CIUDAD DE MÉXICO, México, oct. 31, 2006.- Un minuto de silencio, una ofrenda de muertos y encima una foto del gobernador de Oaxaca, Ulises Ruiz, fue el marco para el debate de este martes en la Cámara de Diputados, sobre el conflicto en Oaxaca. En tribuna la perredista Daisy Hernández leyó los nombres de los fallecidos en la entidad durante el movimiento magisterial y de la APPO.
Sus compañeros de partido abandonaron las curules y se dirigieron a la tribuna, con flores de cempazúchitl en mano.
Ocuparon el frente del salón de sesiones y luego montaron una ofrenda con las flores y 15 calaveras con los nombres de los muertos, debajo de una foto del gobernador de Oaxaca.

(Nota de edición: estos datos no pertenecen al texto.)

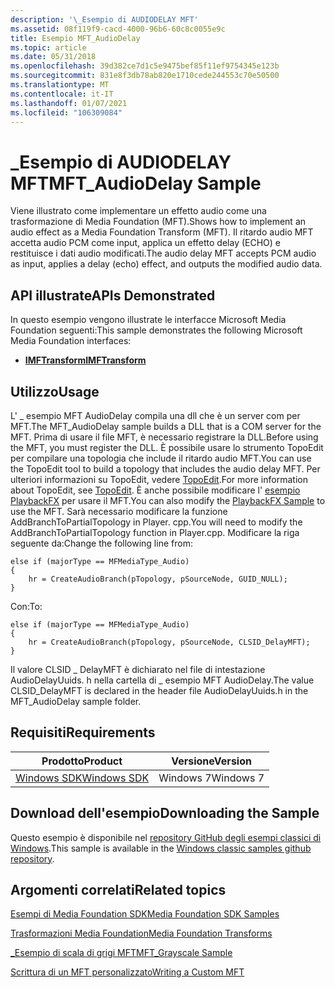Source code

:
 ```yaml
---
description: '\_Esempio di AUDIODELAY MFT'
ms.assetid: 08f119f9-cacd-4000-96b6-60c8c0055e9c
title: Esempio MFT_AudioDelay
ms.topic: article
ms.date: 05/31/2018
ms.openlocfilehash: 39d382ce7d1c5e9475bef85f11ef9754345e123b
ms.sourcegitcommit: 831e8f3db78ab820e1710cede244553c70e50500
ms.translationtype: MT
ms.contentlocale: it-IT
ms.lasthandoff: 01/07/2021
ms.locfileid: "106309084"
---
```

# <a name="mft_audiodelay-sample"></a><span data-ttu-id="f5c84-103">\_Esempio di AUDIODELAY MFT</span><span class="sxs-lookup"><span data-stu-id="f5c84-103">MFT\_AudioDelay Sample</span></span>

<span data-ttu-id="f5c84-104">Viene illustrato come implementare un effetto audio come una trasformazione di Media Foundation (MFT).</span><span class="sxs-lookup"><span data-stu-id="f5c84-104">Shows how to implement an audio effect as a Media Foundation Transform (MFT).</span></span> <span data-ttu-id="f5c84-105">Il ritardo audio MFT accetta audio PCM come input, applica un effetto delay (ECHO) e restituisce i dati audio modificati.</span><span class="sxs-lookup"><span data-stu-id="f5c84-105">The audio delay MFT accepts PCM audio as input, applies a delay (echo) effect, and outputs the modified audio data.</span></span>

## <a name="apis-demonstrated"></a><span data-ttu-id="f5c84-106">API illustrate</span><span class="sxs-lookup"><span data-stu-id="f5c84-106">APIs Demonstrated</span></span>

<span data-ttu-id="f5c84-107">In questo esempio vengono illustrate le interfacce Microsoft Media Foundation seguenti:</span><span class="sxs-lookup"><span data-stu-id="f5c84-107">This sample demonstrates the following Microsoft Media Foundation interfaces:</span></span>

-   [<span data-ttu-id="f5c84-108">**IMFTransform**</span><span class="sxs-lookup"><span data-stu-id="f5c84-108">**IMFTransform**</span></span>](/windows/desktop/api/mftransform/nn-mftransform-imftransform)

## <a name="usage"></a><span data-ttu-id="f5c84-109">Utilizzo</span><span class="sxs-lookup"><span data-stu-id="f5c84-109">Usage</span></span>

<span data-ttu-id="f5c84-110">L' \_ esempio MFT AudioDelay compila una dll che è un server com per MFT.</span><span class="sxs-lookup"><span data-stu-id="f5c84-110">The MFT\_AudioDelay sample builds a DLL that is a COM server for the MFT.</span></span> <span data-ttu-id="f5c84-111">Prima di usare il file MFT, è necessario registrare la DLL.</span><span class="sxs-lookup"><span data-stu-id="f5c84-111">Before using the MFT, you must register the DLL.</span></span> <span data-ttu-id="f5c84-112">È possibile usare lo strumento TopoEdit per compilare una topologia che include il ritardo audio MFT.</span><span class="sxs-lookup"><span data-stu-id="f5c84-112">You can use the TopoEdit tool to build a topology that includes the audio delay MFT.</span></span> <span data-ttu-id="f5c84-113">Per ulteriori informazioni su TopoEdit, vedere [TopoEdit](topoedit.md).</span><span class="sxs-lookup"><span data-stu-id="f5c84-113">For more information about TopoEdit, see [TopoEdit](topoedit.md).</span></span> <span data-ttu-id="f5c84-114">È anche possibile modificare l' [esempio PlaybackFX](/previous-versions//bb970336(v=vs.85)) per usare il MFT.</span><span class="sxs-lookup"><span data-stu-id="f5c84-114">You can also modify the [PlaybackFX Sample](/previous-versions//bb970336(v=vs.85)) to use the MFT.</span></span> <span data-ttu-id="f5c84-115">Sarà necessario modificare la funzione AddBranchToPartialTopology in Player. cpp.</span><span class="sxs-lookup"><span data-stu-id="f5c84-115">You will need to modify the AddBranchToPartialTopology function in Player.cpp.</span></span> <span data-ttu-id="f5c84-116">Modificare la riga seguente da:</span><span class="sxs-lookup"><span data-stu-id="f5c84-116">Change the following line from:</span></span>

``` syntax
else if (majorType == MFMediaType_Audio)
{
    hr = CreateAudioBranch(pTopology, pSourceNode, GUID_NULL);
}
```

<span data-ttu-id="f5c84-117">Con:</span><span class="sxs-lookup"><span data-stu-id="f5c84-117">To:</span></span>

``` syntax
else if (majorType == MFMediaType_Audio)
{
    hr = CreateAudioBranch(pTopology, pSourceNode, CLSID_DelayMFT);
}
```

<span data-ttu-id="f5c84-118">Il valore CLSID \_ DelayMFT è dichiarato nel file di intestazione AudioDelayUuids. h nella cartella di \_ esempio MFT AudioDelay.</span><span class="sxs-lookup"><span data-stu-id="f5c84-118">The value CLSID\_DelayMFT is declared in the header file AudioDelayUuids.h in the MFT\_AudioDelay sample folder.</span></span>

## <a name="requirements"></a><span data-ttu-id="f5c84-119">Requisiti</span><span class="sxs-lookup"><span data-stu-id="f5c84-119">Requirements</span></span>



| <span data-ttu-id="f5c84-120">Prodotto</span><span class="sxs-lookup"><span data-stu-id="f5c84-120">Product</span></span>                                                        | <span data-ttu-id="f5c84-121">Versione</span><span class="sxs-lookup"><span data-stu-id="f5c84-121">Version</span></span>   |
|----------------------------------------------------------------|-----------|
| [<span data-ttu-id="f5c84-122">Windows SDK</span><span class="sxs-lookup"><span data-stu-id="f5c84-122">Windows SDK</span></span>](https://msdn.microsoft.com/windowsvista/bb980924.aspx) | <span data-ttu-id="f5c84-123">Windows 7</span><span class="sxs-lookup"><span data-stu-id="f5c84-123">Windows 7</span></span> |



 

## <a name="downloading-the-sample"></a><span data-ttu-id="f5c84-124">Download dell'esempio</span><span class="sxs-lookup"><span data-stu-id="f5c84-124">Downloading the Sample</span></span>

<span data-ttu-id="f5c84-125">Questo esempio è disponibile nel [repository GitHub degli esempi classici di Windows](https://github.com/Microsoft/Windows-classic-samples/tree/master/Samples/Win7Samples/multimedia/mediafoundation/mft_audiodelay).</span><span class="sxs-lookup"><span data-stu-id="f5c84-125">This sample is available in the [Windows classic samples github repository](https://github.com/Microsoft/Windows-classic-samples/tree/master/Samples/Win7Samples/multimedia/mediafoundation/mft_audiodelay).</span></span>

## <a name="related-topics"></a><span data-ttu-id="f5c84-126">Argomenti correlati</span><span class="sxs-lookup"><span data-stu-id="f5c84-126">Related topics</span></span>

<dl> <dt>

[<span data-ttu-id="f5c84-127">Esempi di Media Foundation SDK</span><span class="sxs-lookup"><span data-stu-id="f5c84-127">Media Foundation SDK Samples</span></span>](media-foundation-sdk-samples.md)
</dt> <dt>

[<span data-ttu-id="f5c84-128">Trasformazioni Media Foundation</span><span class="sxs-lookup"><span data-stu-id="f5c84-128">Media Foundation Transforms</span></span>](media-foundation-transforms.md)
</dt> <dt>

[<span data-ttu-id="f5c84-129">\_Esempio di scala di grigi MFT</span><span class="sxs-lookup"><span data-stu-id="f5c84-129">MFT\_Grayscale Sample</span></span>](mft-grayscale-sample.md)
</dt> <dt>

[<span data-ttu-id="f5c84-130">Scrittura di un MFT personalizzato</span><span class="sxs-lookup"><span data-stu-id="f5c84-130">Writing a Custom MFT</span></span>](writing-a-custom-mft.md)
</dt> </dl>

Antes de la sesión, el PRI había acordado cerrar filas en torno a su gobernador.
“Hoy el grupo parlamentario definió en bloque defender a morir a Ulises Ruiz”, dijo el coordinador priísta en San Lázaro, Emilio Gamboa.
Y así lo expuso ante el Pleno bajo el argumento de que fue el gobierno federal el responsable del conflicto por el retraso de los 115 millones de pesos para la Sección 22 de Oaxaca.
Sin embargo, seis de los ocho partidos en San Lázaro, por segundo día consecutivo, demandaron la salida del mandatario oaxaqueño.
“Hacemos un llamado sereno, prudente, respetuoso para que el gobernador de Oaxaca pase a ser parte de la solución”, señaló el diputado de Nueva Alianza, Manuel Cárdenas.
Y apuntaron.
No ha sido la falta de unos recursos los que han detonado este conflicto, llamémosle a las cosas por su nombre, ha sido la represión torpe de un gobernador”, subrayó el diputado panista Edgar Ramírez.
“Queremos en Oaxaca una paz pero con justicia y con dignidad, no la paz de los muertos”, señaló el diputado perredista Othón Cuevas.
Después de hora y media y 14 oradores concluyó el debate sobre Oaxaca, aplazado hasta este martes.